Companies launching equity crowdfunding campaigns need to file with the SEC a creatively named form called the Form C. After the campaign ends successfully, the companies are required to file an updated version of this each year — the annual report or Form C/AR.
Most companies do not file this since they don’t have a clear tool to do so.
It’s a manual process that is tedious and laborious for us.
The reports are not publicized or given to the investors. The investors then are kept in the dark
The report itself, if a company even files one and an investor somehow finds it, is convoluted and full of jargon.
Increase SEC compliance by making filing easy for the founders (this part 2 of the project that I will cover later)
Ensure that investors get annual updates at the very least
Make the report itself easy to digest and actually useful
Remind investors of their initial trust, fervor, excitement when they invested. Channel this excitement towards making more investments.
Balancing between professional and approachable
Actually being useful: useful info, scannable format, easy language.

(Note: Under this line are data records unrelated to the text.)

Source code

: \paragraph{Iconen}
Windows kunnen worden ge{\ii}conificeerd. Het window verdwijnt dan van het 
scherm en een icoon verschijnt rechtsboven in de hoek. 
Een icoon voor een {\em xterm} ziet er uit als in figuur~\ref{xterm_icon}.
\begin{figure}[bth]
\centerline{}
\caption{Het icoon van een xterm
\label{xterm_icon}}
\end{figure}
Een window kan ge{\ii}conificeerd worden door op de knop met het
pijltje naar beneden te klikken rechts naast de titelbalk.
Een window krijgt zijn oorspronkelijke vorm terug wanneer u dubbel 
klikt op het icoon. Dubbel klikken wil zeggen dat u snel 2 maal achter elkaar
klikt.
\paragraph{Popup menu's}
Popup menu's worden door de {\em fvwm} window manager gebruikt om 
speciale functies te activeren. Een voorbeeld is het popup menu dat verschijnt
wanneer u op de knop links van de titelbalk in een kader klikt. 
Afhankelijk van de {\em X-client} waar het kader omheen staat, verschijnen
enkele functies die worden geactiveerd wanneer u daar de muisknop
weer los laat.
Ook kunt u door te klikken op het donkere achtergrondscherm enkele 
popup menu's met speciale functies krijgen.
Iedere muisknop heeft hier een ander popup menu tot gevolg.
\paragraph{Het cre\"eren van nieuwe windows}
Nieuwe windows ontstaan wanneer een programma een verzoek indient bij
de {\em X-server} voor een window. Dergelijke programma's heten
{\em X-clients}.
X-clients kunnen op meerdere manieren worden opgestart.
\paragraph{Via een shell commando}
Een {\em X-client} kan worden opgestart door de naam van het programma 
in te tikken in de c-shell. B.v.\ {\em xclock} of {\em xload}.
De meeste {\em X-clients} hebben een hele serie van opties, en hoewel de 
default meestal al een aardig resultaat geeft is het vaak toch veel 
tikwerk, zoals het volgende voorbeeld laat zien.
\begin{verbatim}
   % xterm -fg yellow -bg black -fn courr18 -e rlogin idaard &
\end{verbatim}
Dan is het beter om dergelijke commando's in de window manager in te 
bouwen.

Disclosing enough information without being overwhelming
Breaking away from the usual mold of “formal reports”
Reminding users of the excitement
What the report looks like now
Some other platforms tried to improve it to this
First, some questions:
What’s required by the SEC?
Of the requirements, what do users want to see/find useful?
Showcase the useful, hide the rest.
What are some things that are easily procurable for founders? Of this set, what will offer value to users?
What are things users would find useful that we don’t currently ask founders for?
What actions should users be able to take from here?
Then it’s time for the drawing books.
Some rejected ideas.
Let’s take a look at the new report
Investors want to see something human. Since it’s often months and even up to a year since the last time investors heard from founders, there’s a wide digital barrier between founders and investors. An intention of this annual report is to humanize the founders so they understand that these are people who are working hard, doing their best, to grow a business.
I was intent on being approachable and only show the relevant information. This means that risks, director structure, company details, and other information that would not have changed since the investor initially reviewed the form c, are hidden under “The Weeds”. Broad trends should be easily discernible at a glance.
There are some components in this annual report that we decided could also be showcased elsewhere. In order to minimize amount of resources taken up, I want to either reuse existing components or build components that can be reused elsewhere.
Report card: We’re exploring using this format for due diligence on companies currently campaigning. Industry experts and veteran investors will be approached for their separate opinions on an investment opportunity. The results are then aggregated and shared either via our newsletter or a report card embedded in the company profile.
The Q&A: usually there are no ways to interaction with an official report, but for no good reason. This component is used in numerous places, on this report, the company profile, as well as the company community page.
How do investors get access to this?
Once the company files the report with us and we file it with the SEC, we’ll send the completed report to the investors via email. The investors will also be able to access the report from their investment dashboard as well as the company’s profile. Of course, they will always be able to find the filed copy via the SEC online portal.
This report is highly limited by our time and engineering resources. Because of that, it is bound by the current structure of Form Cs on Wefunder and how they are generated (our internal editor tool). I was not able to completely dream up a new format of annual reports, but tried my best to break from the usual mold of reports and forms.
The counterpart to this project is the annual report generator (ARG), which I’ll cover in a separate case study.